DIRECTIONS FOR THIS TASK:
Lines with the word "template" in them are the ones to copy from the records.

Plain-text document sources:
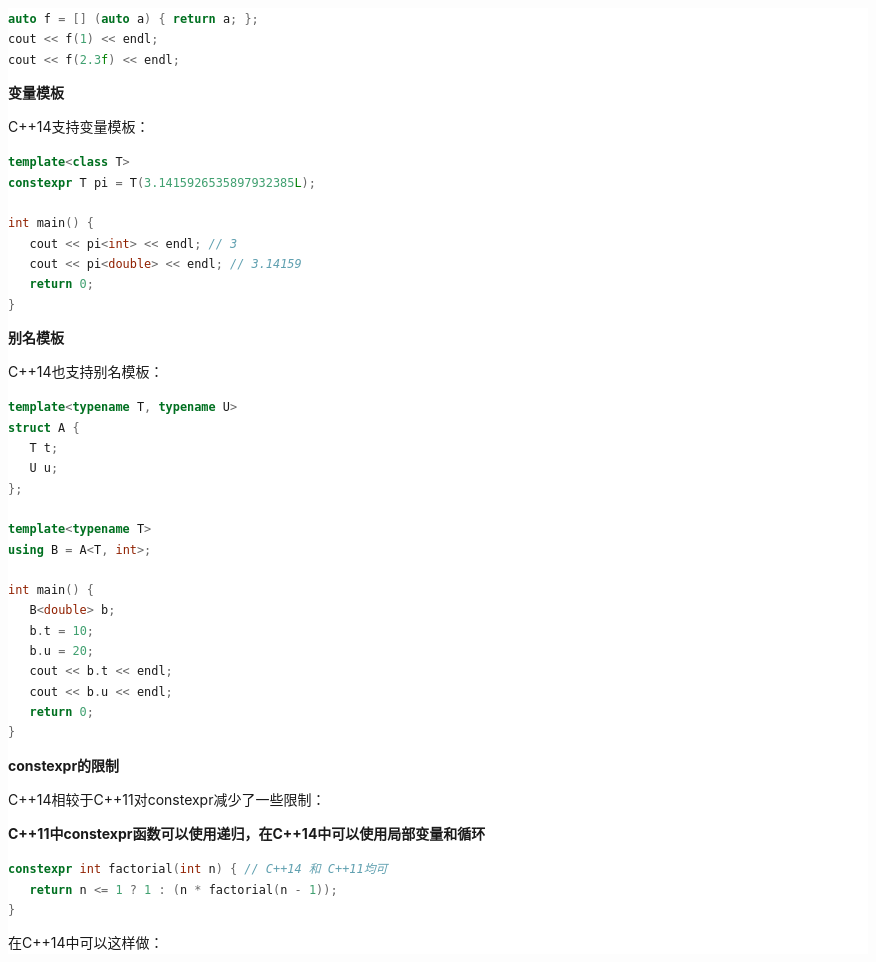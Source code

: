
 ```cpp
auto f = [] (auto a) { return a; };
cout << f(1) << endl;
cout << f(2.3f) << endl;
```

**变量模板**

C++14支持变量模板：

```cpp
template<class T>
constexpr T pi = T(3.1415926535897932385L);

int main() {
   cout << pi<int> << endl; // 3
   cout << pi<double> << endl; // 3.14159
   return 0;
}
```

**别名模板**

C++14也支持别名模板：

```cpp
template<typename T, typename U>
struct A {
   T t;
   U u;
};

template<typename T>
using B = A<T, int>;

int main() {
   B<double> b;
   b.t = 10;
   b.u = 20;
   cout << b.t << endl;
   cout << b.u << endl;
   return 0;
}
```

**constexpr的限制**

C++14相较于C++11对constexpr减少了一些限制：

**C++11中constexpr函数可以使用递归，在C++14中可以使用局部变量和循环**

```cpp
constexpr int factorial(int n) { // C++14 和 C++11均可
   return n <= 1 ? 1 : (n * factorial(n - 1));
}
```

在C++14中可以这样做：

RESULT OF THIS EXERCISE:
template<class T>
template<typename T, typename U>
template<typename T>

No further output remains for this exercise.